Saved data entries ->
= Beginning of Section =

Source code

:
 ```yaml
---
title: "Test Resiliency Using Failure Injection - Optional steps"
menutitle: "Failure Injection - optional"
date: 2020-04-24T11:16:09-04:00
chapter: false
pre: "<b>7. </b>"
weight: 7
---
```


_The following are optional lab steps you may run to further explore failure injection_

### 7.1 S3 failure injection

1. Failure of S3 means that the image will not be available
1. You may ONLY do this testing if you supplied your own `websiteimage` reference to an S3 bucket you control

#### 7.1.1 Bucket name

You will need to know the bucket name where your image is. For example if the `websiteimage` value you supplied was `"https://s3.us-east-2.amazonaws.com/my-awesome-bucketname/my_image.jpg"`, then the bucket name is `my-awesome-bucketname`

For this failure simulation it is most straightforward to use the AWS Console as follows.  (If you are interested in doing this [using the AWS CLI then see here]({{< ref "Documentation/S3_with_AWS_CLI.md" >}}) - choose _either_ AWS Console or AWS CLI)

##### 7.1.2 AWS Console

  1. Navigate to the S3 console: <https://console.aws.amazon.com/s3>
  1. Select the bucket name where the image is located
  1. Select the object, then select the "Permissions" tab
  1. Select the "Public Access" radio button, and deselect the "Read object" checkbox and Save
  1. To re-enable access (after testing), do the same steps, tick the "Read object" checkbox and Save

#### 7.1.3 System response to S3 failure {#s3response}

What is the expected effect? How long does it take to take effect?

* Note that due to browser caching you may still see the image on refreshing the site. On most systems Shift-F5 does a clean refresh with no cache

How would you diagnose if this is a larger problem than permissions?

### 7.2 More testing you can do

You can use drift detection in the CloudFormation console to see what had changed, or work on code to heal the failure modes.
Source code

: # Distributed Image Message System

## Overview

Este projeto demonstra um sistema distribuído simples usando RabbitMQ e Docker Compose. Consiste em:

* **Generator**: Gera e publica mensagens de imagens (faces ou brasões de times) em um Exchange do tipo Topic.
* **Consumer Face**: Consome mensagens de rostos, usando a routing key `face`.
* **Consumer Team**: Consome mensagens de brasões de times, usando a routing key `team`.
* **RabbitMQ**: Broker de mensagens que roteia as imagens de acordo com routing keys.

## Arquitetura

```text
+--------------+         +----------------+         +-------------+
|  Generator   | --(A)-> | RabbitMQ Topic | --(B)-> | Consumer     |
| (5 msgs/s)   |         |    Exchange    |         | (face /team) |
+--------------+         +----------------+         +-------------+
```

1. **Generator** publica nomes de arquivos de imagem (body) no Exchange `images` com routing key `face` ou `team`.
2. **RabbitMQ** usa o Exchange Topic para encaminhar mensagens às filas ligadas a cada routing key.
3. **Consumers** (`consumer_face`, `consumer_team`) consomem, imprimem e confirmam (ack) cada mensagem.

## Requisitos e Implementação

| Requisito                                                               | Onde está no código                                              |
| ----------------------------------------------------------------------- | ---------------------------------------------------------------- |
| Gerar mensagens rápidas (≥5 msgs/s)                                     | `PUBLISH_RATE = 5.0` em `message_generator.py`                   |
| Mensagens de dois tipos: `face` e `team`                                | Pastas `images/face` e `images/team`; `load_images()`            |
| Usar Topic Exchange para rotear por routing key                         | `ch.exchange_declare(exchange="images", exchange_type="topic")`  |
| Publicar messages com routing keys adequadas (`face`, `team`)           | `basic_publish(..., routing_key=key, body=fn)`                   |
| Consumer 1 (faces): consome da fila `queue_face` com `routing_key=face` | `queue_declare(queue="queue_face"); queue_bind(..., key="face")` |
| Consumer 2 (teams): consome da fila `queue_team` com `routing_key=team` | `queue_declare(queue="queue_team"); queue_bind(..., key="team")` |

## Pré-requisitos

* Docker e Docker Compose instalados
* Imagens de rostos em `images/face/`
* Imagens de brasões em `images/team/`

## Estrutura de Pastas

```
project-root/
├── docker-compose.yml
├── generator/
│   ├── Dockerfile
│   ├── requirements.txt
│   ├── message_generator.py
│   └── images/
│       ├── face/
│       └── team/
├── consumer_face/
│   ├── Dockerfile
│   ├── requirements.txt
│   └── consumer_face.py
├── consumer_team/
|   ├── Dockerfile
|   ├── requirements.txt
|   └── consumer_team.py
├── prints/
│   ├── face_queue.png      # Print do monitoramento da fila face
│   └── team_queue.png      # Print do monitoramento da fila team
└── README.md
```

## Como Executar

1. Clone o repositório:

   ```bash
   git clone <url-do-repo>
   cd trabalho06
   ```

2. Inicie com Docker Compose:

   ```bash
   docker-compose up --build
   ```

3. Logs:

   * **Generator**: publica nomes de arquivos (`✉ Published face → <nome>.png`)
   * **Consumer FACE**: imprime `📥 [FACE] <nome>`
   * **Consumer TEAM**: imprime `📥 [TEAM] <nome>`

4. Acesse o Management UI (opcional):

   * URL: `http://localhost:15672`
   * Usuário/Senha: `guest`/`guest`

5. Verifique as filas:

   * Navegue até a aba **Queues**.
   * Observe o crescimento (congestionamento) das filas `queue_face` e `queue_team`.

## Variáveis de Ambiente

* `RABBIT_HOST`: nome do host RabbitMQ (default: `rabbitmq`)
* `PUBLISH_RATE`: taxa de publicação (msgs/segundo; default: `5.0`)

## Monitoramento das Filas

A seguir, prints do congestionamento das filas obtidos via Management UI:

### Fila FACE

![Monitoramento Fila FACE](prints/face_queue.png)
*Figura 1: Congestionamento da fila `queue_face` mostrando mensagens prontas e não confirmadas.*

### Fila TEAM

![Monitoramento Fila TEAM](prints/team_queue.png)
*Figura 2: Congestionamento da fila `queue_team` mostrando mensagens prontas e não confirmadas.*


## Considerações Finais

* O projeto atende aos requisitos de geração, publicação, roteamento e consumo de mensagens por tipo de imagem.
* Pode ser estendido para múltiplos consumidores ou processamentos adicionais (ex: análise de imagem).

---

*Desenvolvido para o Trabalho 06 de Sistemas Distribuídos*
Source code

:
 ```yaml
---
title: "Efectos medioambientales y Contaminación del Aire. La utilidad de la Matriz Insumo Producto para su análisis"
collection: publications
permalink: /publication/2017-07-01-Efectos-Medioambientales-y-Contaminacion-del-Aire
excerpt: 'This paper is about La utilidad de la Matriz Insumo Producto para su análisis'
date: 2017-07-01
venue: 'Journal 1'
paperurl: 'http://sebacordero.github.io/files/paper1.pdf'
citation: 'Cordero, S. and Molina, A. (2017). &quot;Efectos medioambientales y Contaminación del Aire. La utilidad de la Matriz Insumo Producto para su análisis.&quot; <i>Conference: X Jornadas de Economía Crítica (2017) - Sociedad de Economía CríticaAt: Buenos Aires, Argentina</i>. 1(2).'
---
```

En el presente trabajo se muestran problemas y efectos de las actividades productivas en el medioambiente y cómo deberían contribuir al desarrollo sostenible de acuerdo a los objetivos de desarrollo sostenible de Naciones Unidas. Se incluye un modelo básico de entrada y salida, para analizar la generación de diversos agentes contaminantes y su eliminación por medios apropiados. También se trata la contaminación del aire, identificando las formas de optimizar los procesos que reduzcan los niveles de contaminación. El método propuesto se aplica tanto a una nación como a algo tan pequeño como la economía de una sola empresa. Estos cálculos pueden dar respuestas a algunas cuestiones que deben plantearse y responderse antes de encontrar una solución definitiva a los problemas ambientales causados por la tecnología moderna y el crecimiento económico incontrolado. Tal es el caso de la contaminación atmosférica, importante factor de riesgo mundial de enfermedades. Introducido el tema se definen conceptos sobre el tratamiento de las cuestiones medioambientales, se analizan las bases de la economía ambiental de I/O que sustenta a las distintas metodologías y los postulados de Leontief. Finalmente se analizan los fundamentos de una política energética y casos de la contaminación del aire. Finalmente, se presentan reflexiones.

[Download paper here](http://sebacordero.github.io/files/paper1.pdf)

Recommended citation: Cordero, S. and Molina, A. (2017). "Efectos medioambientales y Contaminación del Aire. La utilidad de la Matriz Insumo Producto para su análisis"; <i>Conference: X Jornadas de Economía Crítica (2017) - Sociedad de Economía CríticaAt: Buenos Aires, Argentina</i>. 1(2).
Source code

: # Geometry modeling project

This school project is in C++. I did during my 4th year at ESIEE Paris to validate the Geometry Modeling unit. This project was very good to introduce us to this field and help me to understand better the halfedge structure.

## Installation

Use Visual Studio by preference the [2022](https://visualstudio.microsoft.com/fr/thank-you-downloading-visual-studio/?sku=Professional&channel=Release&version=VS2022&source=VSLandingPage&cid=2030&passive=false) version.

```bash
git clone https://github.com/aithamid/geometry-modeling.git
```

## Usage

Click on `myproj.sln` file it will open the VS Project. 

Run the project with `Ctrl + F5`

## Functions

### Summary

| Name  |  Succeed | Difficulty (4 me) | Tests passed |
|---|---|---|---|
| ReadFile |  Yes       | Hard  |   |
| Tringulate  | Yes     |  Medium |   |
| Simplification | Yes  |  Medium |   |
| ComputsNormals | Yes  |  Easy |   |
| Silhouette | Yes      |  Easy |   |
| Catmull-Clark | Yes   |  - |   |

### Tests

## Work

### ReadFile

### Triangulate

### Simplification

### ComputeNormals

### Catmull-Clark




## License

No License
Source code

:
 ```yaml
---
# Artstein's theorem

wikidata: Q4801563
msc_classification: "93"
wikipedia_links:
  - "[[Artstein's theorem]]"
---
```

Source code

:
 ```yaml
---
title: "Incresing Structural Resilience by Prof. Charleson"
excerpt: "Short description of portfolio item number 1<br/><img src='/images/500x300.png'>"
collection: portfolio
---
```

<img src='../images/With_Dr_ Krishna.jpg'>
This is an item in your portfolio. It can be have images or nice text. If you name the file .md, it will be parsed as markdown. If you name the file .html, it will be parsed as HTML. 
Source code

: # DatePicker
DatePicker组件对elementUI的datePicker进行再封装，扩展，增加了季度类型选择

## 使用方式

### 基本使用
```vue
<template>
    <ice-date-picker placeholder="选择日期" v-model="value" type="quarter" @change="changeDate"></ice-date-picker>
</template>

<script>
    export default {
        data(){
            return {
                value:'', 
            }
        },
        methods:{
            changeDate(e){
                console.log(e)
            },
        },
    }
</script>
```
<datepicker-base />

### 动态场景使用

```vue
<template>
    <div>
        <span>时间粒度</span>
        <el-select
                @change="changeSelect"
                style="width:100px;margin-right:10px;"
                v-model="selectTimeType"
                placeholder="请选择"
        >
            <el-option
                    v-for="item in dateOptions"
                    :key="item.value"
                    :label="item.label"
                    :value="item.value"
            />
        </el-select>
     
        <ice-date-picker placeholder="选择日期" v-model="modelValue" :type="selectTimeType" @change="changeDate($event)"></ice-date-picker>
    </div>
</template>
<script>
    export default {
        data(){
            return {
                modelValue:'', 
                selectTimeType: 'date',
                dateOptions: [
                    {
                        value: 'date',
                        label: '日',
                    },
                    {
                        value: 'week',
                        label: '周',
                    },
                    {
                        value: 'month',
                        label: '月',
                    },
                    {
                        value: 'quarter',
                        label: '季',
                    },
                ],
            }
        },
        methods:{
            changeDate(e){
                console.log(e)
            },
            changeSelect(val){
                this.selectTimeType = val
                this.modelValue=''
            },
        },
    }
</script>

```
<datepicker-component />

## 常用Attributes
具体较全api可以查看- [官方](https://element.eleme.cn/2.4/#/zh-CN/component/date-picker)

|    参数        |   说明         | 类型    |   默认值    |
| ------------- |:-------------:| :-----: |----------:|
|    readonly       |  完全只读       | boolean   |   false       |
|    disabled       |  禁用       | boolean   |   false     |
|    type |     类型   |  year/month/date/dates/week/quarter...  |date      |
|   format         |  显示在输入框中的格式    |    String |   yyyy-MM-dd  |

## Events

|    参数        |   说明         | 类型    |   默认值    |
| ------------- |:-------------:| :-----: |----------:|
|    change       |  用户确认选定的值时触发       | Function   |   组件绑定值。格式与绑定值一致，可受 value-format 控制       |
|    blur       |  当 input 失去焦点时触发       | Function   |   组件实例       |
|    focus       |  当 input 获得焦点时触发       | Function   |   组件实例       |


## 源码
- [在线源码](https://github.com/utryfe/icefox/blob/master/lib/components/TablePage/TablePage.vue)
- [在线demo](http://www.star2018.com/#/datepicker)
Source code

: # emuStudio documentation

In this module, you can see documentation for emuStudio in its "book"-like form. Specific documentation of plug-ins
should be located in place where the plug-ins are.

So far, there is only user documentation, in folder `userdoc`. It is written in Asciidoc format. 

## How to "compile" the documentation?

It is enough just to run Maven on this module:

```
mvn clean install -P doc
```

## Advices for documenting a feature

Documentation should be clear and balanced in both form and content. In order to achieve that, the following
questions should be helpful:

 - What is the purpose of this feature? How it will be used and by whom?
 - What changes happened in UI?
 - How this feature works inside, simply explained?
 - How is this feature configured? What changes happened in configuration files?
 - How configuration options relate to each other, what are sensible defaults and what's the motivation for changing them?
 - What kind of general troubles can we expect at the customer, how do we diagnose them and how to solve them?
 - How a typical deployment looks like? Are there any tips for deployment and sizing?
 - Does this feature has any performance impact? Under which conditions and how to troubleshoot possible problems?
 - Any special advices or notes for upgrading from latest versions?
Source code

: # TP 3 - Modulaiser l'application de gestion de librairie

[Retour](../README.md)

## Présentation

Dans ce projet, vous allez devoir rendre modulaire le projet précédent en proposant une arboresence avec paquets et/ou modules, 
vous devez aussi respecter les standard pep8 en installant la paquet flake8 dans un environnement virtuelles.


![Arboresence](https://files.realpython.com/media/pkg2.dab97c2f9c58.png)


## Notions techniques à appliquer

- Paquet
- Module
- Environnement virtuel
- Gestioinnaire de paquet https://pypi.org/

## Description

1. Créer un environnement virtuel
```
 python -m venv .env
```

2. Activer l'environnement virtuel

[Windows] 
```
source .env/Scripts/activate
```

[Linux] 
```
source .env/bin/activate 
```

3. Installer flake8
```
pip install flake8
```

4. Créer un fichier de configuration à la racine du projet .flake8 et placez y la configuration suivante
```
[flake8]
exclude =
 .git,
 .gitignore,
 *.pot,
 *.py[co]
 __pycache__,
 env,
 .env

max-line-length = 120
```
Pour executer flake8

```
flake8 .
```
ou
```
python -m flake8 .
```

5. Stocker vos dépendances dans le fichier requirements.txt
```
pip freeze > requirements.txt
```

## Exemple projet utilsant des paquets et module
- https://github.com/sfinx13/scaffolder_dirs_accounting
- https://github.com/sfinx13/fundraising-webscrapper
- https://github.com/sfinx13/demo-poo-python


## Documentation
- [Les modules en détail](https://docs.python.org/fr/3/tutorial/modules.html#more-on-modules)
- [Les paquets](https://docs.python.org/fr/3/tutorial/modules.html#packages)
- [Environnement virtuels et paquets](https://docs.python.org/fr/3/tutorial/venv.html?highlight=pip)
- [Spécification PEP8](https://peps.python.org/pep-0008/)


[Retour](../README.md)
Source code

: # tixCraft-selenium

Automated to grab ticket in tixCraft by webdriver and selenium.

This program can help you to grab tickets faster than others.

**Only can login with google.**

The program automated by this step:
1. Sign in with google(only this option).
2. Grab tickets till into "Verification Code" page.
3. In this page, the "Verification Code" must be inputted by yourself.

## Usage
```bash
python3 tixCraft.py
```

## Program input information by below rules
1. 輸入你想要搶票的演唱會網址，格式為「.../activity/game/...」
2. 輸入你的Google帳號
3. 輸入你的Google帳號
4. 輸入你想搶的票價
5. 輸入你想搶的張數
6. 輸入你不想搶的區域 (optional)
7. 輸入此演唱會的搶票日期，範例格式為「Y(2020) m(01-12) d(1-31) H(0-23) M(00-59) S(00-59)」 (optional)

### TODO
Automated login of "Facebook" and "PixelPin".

= End of Section =

What you have to do -> Your reply must contain exactly the lines from the first line of the data through the line holding "#### 7.1.1 Bucket name", and nothing more.

Written reply ->
Source code

:
 ```yaml
---
title: "Test Resiliency Using Failure Injection - Optional steps"
menutitle: "Failure Injection - optional"
date: 2020-04-24T11:16:09-04:00
chapter: false
pre: "<b>7. </b>"
weight: 7
---
```


_The following are optional lab steps you may run to further explore failure injection_

### 7.1 S3 failure injection

1. Failure of S3 means that the image will not be available
1. You may ONLY do this testing if you supplied your own `websiteimage` reference to an S3 bucket you control

#### 7.1.1 Bucket name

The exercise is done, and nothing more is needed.